[Collection entries]

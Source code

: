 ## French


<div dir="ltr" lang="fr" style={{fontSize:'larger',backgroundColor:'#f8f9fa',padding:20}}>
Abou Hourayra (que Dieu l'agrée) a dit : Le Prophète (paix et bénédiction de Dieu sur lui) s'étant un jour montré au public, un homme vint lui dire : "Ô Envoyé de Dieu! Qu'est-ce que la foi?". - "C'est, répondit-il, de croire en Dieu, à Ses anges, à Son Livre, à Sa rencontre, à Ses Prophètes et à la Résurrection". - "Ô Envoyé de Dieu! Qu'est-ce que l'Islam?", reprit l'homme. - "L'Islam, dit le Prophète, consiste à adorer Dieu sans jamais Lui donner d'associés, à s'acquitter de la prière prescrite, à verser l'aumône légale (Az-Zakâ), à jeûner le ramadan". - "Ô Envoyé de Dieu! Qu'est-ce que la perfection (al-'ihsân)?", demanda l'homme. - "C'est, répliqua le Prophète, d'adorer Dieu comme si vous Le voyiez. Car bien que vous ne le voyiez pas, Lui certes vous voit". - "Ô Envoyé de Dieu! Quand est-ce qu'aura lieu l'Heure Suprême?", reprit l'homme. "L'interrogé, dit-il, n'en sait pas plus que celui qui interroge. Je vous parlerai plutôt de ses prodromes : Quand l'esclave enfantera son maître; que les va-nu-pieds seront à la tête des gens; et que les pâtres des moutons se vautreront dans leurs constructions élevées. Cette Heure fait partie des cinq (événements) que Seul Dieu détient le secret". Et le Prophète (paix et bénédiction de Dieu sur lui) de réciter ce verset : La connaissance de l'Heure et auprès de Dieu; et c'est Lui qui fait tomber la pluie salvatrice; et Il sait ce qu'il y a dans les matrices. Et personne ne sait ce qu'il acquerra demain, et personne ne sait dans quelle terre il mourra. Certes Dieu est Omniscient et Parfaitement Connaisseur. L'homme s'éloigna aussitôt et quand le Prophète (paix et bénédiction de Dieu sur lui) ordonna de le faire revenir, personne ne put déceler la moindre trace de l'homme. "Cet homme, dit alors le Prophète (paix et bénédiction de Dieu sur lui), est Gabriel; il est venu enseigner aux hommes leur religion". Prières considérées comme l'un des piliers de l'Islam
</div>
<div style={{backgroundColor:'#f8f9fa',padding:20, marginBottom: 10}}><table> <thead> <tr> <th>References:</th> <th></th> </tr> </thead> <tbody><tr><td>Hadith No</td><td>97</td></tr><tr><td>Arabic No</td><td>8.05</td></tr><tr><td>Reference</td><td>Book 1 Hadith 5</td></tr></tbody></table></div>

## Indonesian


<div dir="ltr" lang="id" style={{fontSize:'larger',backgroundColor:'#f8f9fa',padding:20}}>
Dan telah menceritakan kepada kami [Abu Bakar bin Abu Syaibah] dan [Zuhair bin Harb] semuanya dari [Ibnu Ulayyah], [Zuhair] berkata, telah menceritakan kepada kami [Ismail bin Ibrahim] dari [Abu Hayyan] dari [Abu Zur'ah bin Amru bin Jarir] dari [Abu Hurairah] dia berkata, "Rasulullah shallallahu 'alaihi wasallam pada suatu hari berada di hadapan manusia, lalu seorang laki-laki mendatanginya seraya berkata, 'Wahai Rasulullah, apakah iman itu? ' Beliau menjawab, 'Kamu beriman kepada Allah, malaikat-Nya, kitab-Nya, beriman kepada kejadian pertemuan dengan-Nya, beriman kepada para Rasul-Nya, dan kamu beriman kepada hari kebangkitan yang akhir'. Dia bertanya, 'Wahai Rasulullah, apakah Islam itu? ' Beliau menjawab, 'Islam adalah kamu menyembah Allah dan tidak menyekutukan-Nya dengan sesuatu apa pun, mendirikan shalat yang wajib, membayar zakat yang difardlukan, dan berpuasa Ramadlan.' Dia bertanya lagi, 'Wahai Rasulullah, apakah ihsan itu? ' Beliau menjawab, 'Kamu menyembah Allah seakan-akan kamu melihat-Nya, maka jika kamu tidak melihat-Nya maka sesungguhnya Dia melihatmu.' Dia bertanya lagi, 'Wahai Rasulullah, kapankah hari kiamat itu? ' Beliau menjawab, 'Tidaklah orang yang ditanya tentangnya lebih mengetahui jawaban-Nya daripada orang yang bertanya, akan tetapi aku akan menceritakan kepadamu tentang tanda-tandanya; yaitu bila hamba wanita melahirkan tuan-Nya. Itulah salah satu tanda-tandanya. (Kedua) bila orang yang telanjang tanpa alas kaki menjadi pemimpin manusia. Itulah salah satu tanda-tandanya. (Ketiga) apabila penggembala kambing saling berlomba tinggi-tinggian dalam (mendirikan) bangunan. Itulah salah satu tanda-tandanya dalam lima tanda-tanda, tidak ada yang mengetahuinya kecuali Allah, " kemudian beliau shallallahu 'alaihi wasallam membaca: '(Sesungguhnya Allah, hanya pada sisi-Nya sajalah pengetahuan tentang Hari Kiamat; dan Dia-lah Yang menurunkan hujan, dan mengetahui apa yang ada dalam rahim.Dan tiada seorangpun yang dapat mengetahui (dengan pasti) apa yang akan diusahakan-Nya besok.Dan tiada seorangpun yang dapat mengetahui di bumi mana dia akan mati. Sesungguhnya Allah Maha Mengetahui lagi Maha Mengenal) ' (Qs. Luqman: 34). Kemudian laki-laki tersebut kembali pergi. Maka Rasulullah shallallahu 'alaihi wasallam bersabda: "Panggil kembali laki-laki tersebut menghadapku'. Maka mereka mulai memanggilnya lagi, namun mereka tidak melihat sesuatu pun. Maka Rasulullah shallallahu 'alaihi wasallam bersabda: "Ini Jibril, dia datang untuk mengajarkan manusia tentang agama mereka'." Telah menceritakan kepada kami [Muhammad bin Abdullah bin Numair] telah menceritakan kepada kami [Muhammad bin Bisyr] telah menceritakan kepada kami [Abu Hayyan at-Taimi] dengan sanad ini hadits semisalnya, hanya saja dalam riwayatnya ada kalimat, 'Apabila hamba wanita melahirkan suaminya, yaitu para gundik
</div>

▸ **Exercise instructions**
In the records above, find each line that holds the word "lang"; copy all such lines.

▸ **Written solution**
<div dir="ltr" lang="fr" style={{fontSize:'larger',backgroundColor:'#f8f9fa',padding:20}}>
<div dir="ltr" lang="id" style={{fontSize:'larger',backgroundColor:'#f8f9fa',padding:20}}>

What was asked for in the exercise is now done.